─── Entries supplied

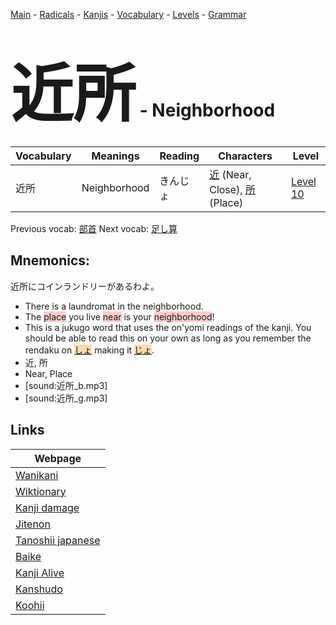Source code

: <style> bigfont {font-size: 100px}</style>
[Main](../README.md) -
[Radicals](../radicals.md) -
[Kanjis](../kanjis.md) -
[Vocabulary](../vocabulary.md) -
[Levels](../levels.md) -
[Grammar](../grammar.md)
# <bigfont> 近所</bigfont> - Neighborhood 

| Vocabulary | Meanings | Reading | Characters | Level |
| --- | --- | --- | --- | --- |
| 近所 | Neighborhood | きんじょ |  [近](../kanjis/近.md) (Near, Close), [所](../kanjis/所.md) (Place) | [Level 10](../levels/wk_level10.md) |

Previous vocab: [部首](部首.md) Next vocab: [足し算](足し算.md) 

## Mnemonics:
近所にコインランドリーがあるわよ。
* There is a laundromat in the neighborhood.
* The <span style="background-color:#ffcccb"> place</span> you live <span style="background-color:#ffcccb"> near</span> is your <span style="background-color:#ffcccb"> neighborhood</span>!
* This is a jukugo word that uses the on'yomi readings of the kanji. You should be able to read this on your own as long as you remember the rendaku on <span style="background-color:#fed8b1"> [しょ](https://jisho.org/search/しょ)</span> making it <span style="background-color:#fed8b1"> [じょ](https://jisho.org/search/じょ)</span>.
* 近, 所
* Near, Place
* [sound:近所_b.mp3]
* [sound:近所_g.mp3]


## Links 

| Webpage |
| --- |
| [Wanikani          ](https://www.wanikani.com/kanji/近所) |
| [Wiktionary        ](https://en.wiktionary.org/wiki/近所) |
| [Kanji damage      ](http://www.kanjidamage.com/kanji/search?utf8=✓&q=近所) |
| [Jitenon           ](https://jitenon.com/kanji/近所) |
| [Tanoshii japanese ](https://www.tanoshiijapanese.com/dictionary/kanji.cfm?k=近所) |
| [Baike             ](https://baike.baidu.com/item/近所) |
| [Kanji Alive       ](https://app.kanjialive.com/近所) |
| [Kanshudo          ](https://www.kanshudo.com/searchmn?q=近所) |
| [Koohii            ](https://kanji.koohii.com/study/kanji/近所) |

──────

## Instructions to follow
Look through the entries above. Copy out every line holding the word "kanjis".

## Written response
[Kanjis](../kanjis.md) -
| 近所 | Neighborhood | きんじょ |  [近](../kanjis/近.md) (Near, Close), [所](../kanjis/所.md) (Place) | [Level 10](../levels/wk_level10.md) |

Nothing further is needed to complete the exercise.